BOWIE – With the city’s next election in November approaching, several members of the city council have already started announcing their intentions to run again. Councilmember James Marcos became the first official to announce his fall candidacy, announcing he will run for an at-large seat on the council after serving the city’s first district since […]
BOWIE – With the city’s next election in November approaching, several members of the city council have already started announcing their intentions to run again.
Councilmember James Marcos became the first official to announce his fall candidacy, announcing he will run for an at-large seat on the council after serving the city’s first district since 2007.
“I’d been contemplating moving up the large seat since Todd (Turner) had talked about vacating his seat and moving up to county council,” Marcos said. “It seemed like the next logical step to help everybody.”
Marcos said he feels “very competent in the way that I governed this district” and thinks he can be a bigger asset to the city in an at-large seat.
“My very conservative financial approach, being accessible to the people of Bowie with having a business here and not only being born and raised here but having the business here kind of gives me more of a reason to really try to make this the best city it can be,” he said.
Marcos said he plans to keep moving forward with smart government and smart financial budgeting as his platform.
“Bowie is one of the few municipalities that has been able to weather the economic downturn and stay on good footing, stay with a great bond rating and every year produce a very conservative budget that concentrates mostly on the services that the people expect,” he said.
Marcos said he could not comment on who he would like to see run for his current seat.
Councilmember Diane Polangin confirmed she will run for re-election with a platform of “running for the people” and what they want her to do. Polangin said she had originally decided to not run again, but she changed her mind.
“My constituents have been asking me to run again, so I will,” Polangin said. “When you run for office, it’s not what you want, it’s what your constituents want. I’m a big advocate for senior housing. Why? Because my constituents want senior housing, so how would I help them if I said no?”
Polangin said election year is “always exciting” but she cautioned candidates to be careful about the promises they make.
“People will promise you things that it is not in their jurisdiction to do,” she said. “So you have to listen to your gut and make sure that people are not just promising you the moon and are unable to deliver it.”
Councilmember Henri Gardner said will run for re-election with the goal of alleviating the tough times people experience.
“These are still difficult times,” Gardner said. “And I’m working to continue to prevent any increases of city taxes and to continue to work to provide the services that our residents have come to depend upon, such as our snow removal, leaves removal and twice-weekly trash collection.”
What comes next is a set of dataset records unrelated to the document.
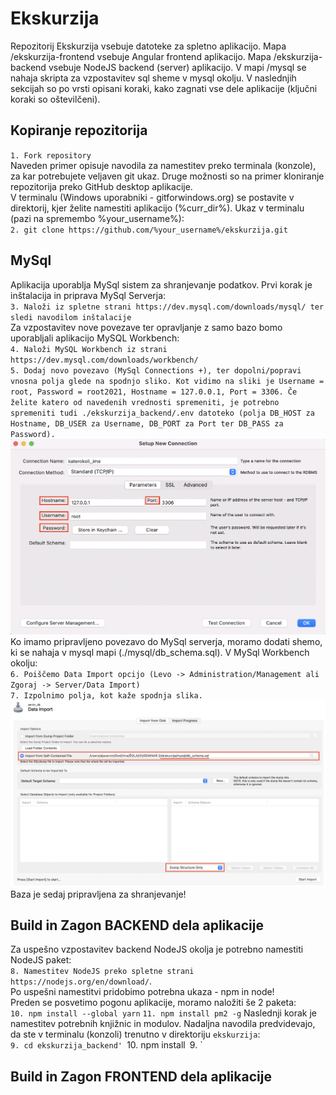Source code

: # Ekskurzija

Repozitorij Ekskurzija vsebuje datoteke za spletno aplikacijo. Mapa /ekskurzija-frontend vsebuje Angular frontend aplikacijo. Mapa /ekskurzija-backend vsebuje NodeJS backend (server) aplikacijo. V mapi /mysql se nahaja skripta za vzpostavitev sql sheme v mysql okolju. 
V naslednjih sekcijah so po vrsti opisani koraki, kako zagnati vse dele aplikacije (ključni koraki so oštevilčeni).

## Kopiranje repozitorija
`1. Fork repository`
<br />
Naveden primer opisuje navodila za namestitev preko terminala (konzole), za kar potrebujete veljaven git ukaz. Druge možnosti so na primer kloniranje repozitorija preko GitHub desktop aplikacije. 
<br />
V terminalu (Windows uporabniki - gitforwindows.org) se postavite v direktorij, kjer želite namestiti aplikacijo (%curr_dir%). Ukaz v terminalu (pazi na spremembo %your_username%):
<br />
`2. git clone https://github.com/%your_username%/ekskurzija.git`

## MySql

Aplikacija uporablja MySql sistem za shranjevanje podatkov. Prvi korak je inštalacija in priprava MySql Serverja:
<br />
`3. Naloži iz spletne strani https://dev.mysql.com/downloads/mysql/ ter sledi navodilom inštalacije`
<br />
Za vzpostavitev nove povezave ter opravljanje z samo bazo bomo uporabljali aplikacijo MySQL Workbench:
<br />
`4. Naloži MySQL Workbench iz strani https://dev.mysql.com/downloads/workbench/`
<br />
`5. Dodaj novo povezavo (MySql Connections +), ter dopolni/popravi vnosna polja glede na spodnjo sliko. Kot vidimo na sliki je Username = root, Password = root2021, Hostname = 127.0.0.1, Port = 3306. Če želite katero od navedenih vrednosti spremeniti, je potrebno spremeniti tudi ./ekskurzija_backend/.env datoteko (polja DB_HOST za Hostname, DB_USER za Username, DB_PORT za Port ter DB_PASS za Password).`![Image not found!](./general_images/mysql.png?raw=true "MySqlConnection")
<br />
Ko imamo pripravljeno povezavo do MySql serverja, moramo dodati shemo, ki se nahaja v mysql mapi (./mysql/db_schema.sql). V MySql Workbench okolju:
<br />
`6. Poiščemo Data Import opcijo (Levo -> Administration/Management ali Zgoraj -> Server/Data Import)`
<br />
`7. Izpolnimo polja, kot kaže spodnja slika.`![Image not found!](./general_images/mysql_import.png?raw=true "MySqlConnection")
<br />
Baza je sedaj pripravljena za shranjevanje!

## Build in Zagon BACKEND dela aplikacije
Za uspešno vzpostavitev backend NodeJS okolja je potrebno namestiti NodeJS paket:
<br />
`8. Namestitev NodeJS preko spletne strani https://nodejs.org/en/download/`. 
<br />
Po uspešni namestitvi pridobimo potrebna ukaza - npm in node!
<br />
Preden se posvetimo pogonu aplikacije, moramo naložiti še 2 paketa:
<br />
`10. npm install --global yarn`
`11. npm install pm2 -g`
Naslednji korak je namestitev potrebnih knjižnic in modulov. Nadaljna navodila predvidevajo, da ste v terminalu (konzoli) trenutno v direktoriju `ekskurzija`:
<br />
`9. cd ekskurzija_backend'
`10. npm install`
`9. `

## Build in Zagon FRONTEND dela aplikacije

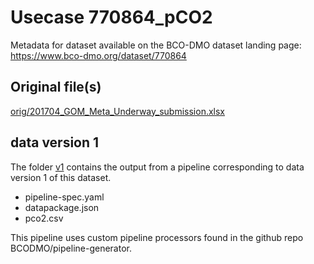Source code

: # Usecase 770864_pCO2

Metadata for dataset available on the BCO-DMO dataset landing page: https://www.bco-dmo.org/dataset/770864

## Original file(s)

[orig/201704_GOM_Meta_Underway_submission.xlsx](orig/201704_GOM_Meta_Underway_submission.xlsx)


## data version 1

The folder [v1](v1) contains the output from a pipeline corresponding to data version 1 of this dataset.
* pipeline-spec.yaml
* datapackage.json
* pco2.csv

This pipeline uses custom pipeline processors found in the github repo BCODMO/pipeline-generator.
Gardner said he also wants to continue to work on bringing more job opportunities to Bowie.
“What I’ve done is I’ve gone to many of the metropolitan area’s largest employers and have asked them if they have job openings,” Gardner said. “I’ve pounded the pavement myself by going and meeting with employers in person while also speaking with people over the phone and asking them if they’d be interested in coming to a free job fair within the city of Bowie.”
Councilmember Dennis Brady told The Sentinel he plans to run for reelection and build on the the work he has done for the past 10 terms.
“It seems long but at the same time it seems like it’s passed by quickly and I plan on continuing the good work that I’ve done,” Brady said.
Councilmember Isaac Trouth declined to comment now and said his campaign will make an announcement in the upcoming weeks.
The council’s newest member, H.L. Dufour Woolfley, Jr. said he intends to make good on his promise to run for reelection even though he has not filed the necessary paperwork yet.
Mayor G. Frederick Robinson, who has served in his role since 1998, said he could not comment on his intentions but plans to make an announcement in the coming weeks.
“I will announce it probably sometime in April,” Robinson said. “I don’t have a comment right now.”